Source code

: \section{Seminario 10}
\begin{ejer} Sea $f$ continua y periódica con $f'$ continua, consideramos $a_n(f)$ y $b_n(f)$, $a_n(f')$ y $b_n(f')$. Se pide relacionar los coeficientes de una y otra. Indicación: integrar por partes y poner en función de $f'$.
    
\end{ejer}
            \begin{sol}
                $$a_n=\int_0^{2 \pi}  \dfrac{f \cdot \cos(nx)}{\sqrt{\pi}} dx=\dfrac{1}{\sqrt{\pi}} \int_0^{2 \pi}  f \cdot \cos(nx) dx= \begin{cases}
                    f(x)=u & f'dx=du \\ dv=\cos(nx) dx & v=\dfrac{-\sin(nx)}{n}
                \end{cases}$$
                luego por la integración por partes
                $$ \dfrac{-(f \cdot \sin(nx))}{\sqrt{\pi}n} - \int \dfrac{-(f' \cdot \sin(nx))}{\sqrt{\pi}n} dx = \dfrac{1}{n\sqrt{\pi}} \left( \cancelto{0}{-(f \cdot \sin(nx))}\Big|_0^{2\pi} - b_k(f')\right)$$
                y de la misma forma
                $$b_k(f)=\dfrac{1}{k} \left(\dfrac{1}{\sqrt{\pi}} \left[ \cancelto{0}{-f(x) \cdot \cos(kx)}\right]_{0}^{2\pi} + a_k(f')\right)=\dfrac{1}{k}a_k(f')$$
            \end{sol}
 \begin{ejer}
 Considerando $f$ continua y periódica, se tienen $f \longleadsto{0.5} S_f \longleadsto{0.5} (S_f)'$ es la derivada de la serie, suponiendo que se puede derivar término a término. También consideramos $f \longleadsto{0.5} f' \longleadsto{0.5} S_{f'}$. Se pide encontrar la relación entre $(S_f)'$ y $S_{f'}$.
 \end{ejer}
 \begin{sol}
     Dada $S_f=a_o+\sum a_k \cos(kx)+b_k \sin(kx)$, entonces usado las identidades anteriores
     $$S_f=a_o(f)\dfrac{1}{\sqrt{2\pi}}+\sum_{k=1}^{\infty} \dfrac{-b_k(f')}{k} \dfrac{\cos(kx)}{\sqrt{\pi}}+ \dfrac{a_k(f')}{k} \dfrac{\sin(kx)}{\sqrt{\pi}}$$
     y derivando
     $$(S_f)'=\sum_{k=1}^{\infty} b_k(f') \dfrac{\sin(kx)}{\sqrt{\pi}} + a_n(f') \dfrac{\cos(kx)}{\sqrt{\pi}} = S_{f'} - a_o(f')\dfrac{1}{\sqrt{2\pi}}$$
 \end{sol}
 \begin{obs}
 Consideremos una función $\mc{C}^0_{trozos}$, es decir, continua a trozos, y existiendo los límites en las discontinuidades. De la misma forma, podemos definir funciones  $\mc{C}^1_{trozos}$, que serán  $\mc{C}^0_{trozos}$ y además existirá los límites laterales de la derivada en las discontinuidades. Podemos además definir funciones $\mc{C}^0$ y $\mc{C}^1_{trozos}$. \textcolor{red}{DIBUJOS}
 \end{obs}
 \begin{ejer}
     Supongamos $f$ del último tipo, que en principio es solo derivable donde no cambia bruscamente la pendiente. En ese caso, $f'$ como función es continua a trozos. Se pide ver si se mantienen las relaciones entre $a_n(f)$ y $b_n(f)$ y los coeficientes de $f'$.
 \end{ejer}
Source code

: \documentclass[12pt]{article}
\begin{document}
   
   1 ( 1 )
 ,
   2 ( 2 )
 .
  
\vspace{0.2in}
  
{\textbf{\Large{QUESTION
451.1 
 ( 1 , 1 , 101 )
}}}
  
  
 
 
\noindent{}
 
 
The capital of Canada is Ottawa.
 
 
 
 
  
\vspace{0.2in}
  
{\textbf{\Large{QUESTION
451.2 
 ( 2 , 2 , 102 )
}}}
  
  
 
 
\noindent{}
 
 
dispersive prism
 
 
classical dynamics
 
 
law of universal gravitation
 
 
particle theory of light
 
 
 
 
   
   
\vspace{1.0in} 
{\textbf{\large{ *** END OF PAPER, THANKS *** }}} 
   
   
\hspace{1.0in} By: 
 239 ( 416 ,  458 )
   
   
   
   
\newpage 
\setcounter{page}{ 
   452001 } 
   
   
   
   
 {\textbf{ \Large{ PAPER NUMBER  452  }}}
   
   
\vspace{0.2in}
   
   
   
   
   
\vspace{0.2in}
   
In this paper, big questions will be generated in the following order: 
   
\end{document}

* * *

Among the entries above, how many lines hold the string "periódica"? Respond with nothing but the number.

2